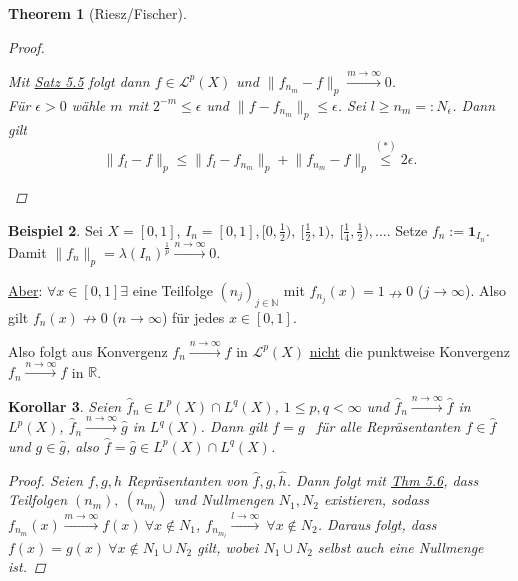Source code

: \documentclass[a4paper]{scrreprt}
\newcommand{\doubleOne}{\textbf{1}}
\newcommand{\R}{\mathbb{R}}
\newcommand{\N}{\mathbb{N}}
\newcommand{\toInf}{\rightarrow \infty}
\newcommand{\Leb}{\mathcal{L}}
\newcommand{\jlabel}[1]{\label{j_#1}}
\newcommand{\jhyperref}[2]{\hyperref[j_#1]{#2}}
\newcommand{\jlink}[1]{\jhyperref{#1}{#1}}
\newcommand{\fu}{\text{\textit{(f.ü.)}}}
\newcommand{\jspacesmall}{\vspace{4pt}}
\theoremstyle{plain}
\newtheorem{thm}{Theorem}[chapter]
\newtheorem{kor}[thm]{Korollar}
\theoremstyle{definition}
\newtheorem{expl}[thm]{Beispiel}
\begin{document}
{{{{\begin{thm}[Riesz/Fischer]
\begin{proof}
\begin{itemize}
                \jspacesmall
                
                Mit \jlink{Satz 5.5} folgt dann $f\in\Leb^p(X)$ und $\lVert f_{n_m} - f \rVert_p \xrightarrow{m\toInf} 0$.\\
                Für $\epsilon > 0$ wähle $m$ mit $2^{-m} \le \epsilon$ und $\lVert f - f_{n_m} \rVert_p \le \epsilon$. Sei $l\ge n_m =: N_\epsilon$. Dann gilt
                \[
                    \lVert f_l - f \rVert_p \le \lVert f_l - f_{n_m} \rVert_p + \lVert f_{n_m} - f \rVert_p \overset{(*)}{\le} 2\epsilon.
                \]
        \end{itemize}
    \end{proof}
\end{thm}

\begin{expl}
    \jlabel{Bsp 5.7}
    Sei $X=[0,1]$, $I_n = [0,1], [0,\frac{1}{2}),\ [\frac{1}{2},1),\ [\frac{1}{4}, \frac{1}{2}),\dots$. Setze $f_n := \doubleOne_{I_n}$. Damit $\lVert f_n \lVert_p = \lambda(I_n)^\frac{1}{p} \xrightarrow{n\toInf} 0$.
    
    \jspacesmall
    
    \uline{Aber}: $\forall x\in [0,1] \exists $ eine Teilfolge $(n_j)_{j\in\N}$ mit $f_{n_j}(x) = 1 \nrightarrow 0$ ($j\toInf$). Also  gilt $f_n(x) \nrightarrow 0$ ($n\toInf$) für jedes $x\in [0,1]$.
    
    \jspacesmall
    
    Also folgt aus Konvergenz $f_n \xrightarrow{n\toInf} f$ in $\Leb^p(X)$ \uline{nicht} die punktweise Konvergenz $f_n \xrightarrow{n\toInf} f$ in $\R$.
\end{expl}

\begin{kor}
    \jlabel{Kor 5.8}
    Seien $\hat{f}_n \in L^p(X) \cap L^q(X)$, $1\le p,q<\infty$ und $\hat{f}_n \xrightarrow{n\toInf} \hat{f}$ in $L^p(X)$, $\hat{f}_n \xrightarrow{n\toInf} \hat{g}$ in $L^q(X)$. Dann gilt $f=g$ \fu\ für alle Repräsentanten $f\in \hat{f}$ und $g\in\hat{g}$, also $\hat{f} = \hat{g} \in L^p(X) \cap L^q(X)$.
    
    \begin{proof}
        Seien $f,g,h$ Repräsentanten von $\hat{f}, \hat{g}, \hat{h}$. Dann folgt mit \jlink{Thm 5.6}, dass Teilfolgen $(n_m),\ (n_{m_l})$ und Nullmengen $N_1,N_2$ existieren, sodass\\
        $f_{n_m}(x) \xrightarrow{m\toInf} f(x)\ \forall x\notin N_1$, $f_{n_{m_l}} \xrightarrow{l\toInf}\ \forall x\notin N_2$. Daraus folgt, dass $f(x)=g(x)\ \forall x\notin N_1\cup N_2$ gilt, wobei $N_1\cup N_2$ selbst auch eine Nullmenge ist.
    \end{proof}
\end{kor}

}}}}
\end{document}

____

WORK INSTRUCTION: Show the lines above that include "begin".

TASK OUTPUT:
\begin{document}
{{{{\begin{thm}[Riesz/Fischer]
\begin{proof}
\begin{itemize}
\begin{expl}
\begin{kor}
    \begin{proof}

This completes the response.